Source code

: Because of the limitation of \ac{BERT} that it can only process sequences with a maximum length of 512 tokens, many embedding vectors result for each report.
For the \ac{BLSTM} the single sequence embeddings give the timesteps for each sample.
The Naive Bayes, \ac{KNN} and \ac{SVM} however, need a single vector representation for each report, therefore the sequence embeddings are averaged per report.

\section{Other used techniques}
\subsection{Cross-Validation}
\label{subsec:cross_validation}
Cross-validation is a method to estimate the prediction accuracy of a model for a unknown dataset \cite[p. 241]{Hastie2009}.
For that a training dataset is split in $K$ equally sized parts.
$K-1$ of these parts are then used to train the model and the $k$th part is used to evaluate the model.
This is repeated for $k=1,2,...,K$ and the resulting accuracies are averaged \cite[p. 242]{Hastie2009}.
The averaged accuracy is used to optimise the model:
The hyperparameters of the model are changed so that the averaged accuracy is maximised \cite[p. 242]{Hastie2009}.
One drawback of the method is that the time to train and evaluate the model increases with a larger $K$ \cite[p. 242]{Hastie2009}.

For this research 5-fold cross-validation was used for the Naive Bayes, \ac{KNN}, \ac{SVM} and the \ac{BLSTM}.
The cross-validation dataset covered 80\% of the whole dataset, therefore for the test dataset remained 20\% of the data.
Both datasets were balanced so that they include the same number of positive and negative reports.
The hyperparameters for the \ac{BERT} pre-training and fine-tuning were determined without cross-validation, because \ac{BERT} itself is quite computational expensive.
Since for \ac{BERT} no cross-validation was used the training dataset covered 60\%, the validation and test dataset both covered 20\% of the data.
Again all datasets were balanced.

------------------------------

◆ **HOW TO COMPLETE THIS TASK**
Above are the lines; repeat exactly the ones from the line containing "The averaged accuracy is used" down to the line containing "Both datasets were", both inclusive.

◆ **FINISHED EXERCISE**
The averaged accuracy is used to optimise the model:
The hyperparameters of the model are changed so that the averaged accuracy is maximised \cite[p. 242]{Hastie2009}.
One drawback of the method is that the time to train and evaluate the model increases with a larger $K$ \cite[p. 242]{Hastie2009}.

For this research 5-fold cross-validation was used for the Naive Bayes, \ac{KNN}, \ac{SVM} and the \ac{BLSTM}.
The cross-validation dataset covered 80\% of the whole dataset, therefore for the test dataset remained 20\% of the data.
Both datasets were balanced so that they include the same number of positive and negative reports.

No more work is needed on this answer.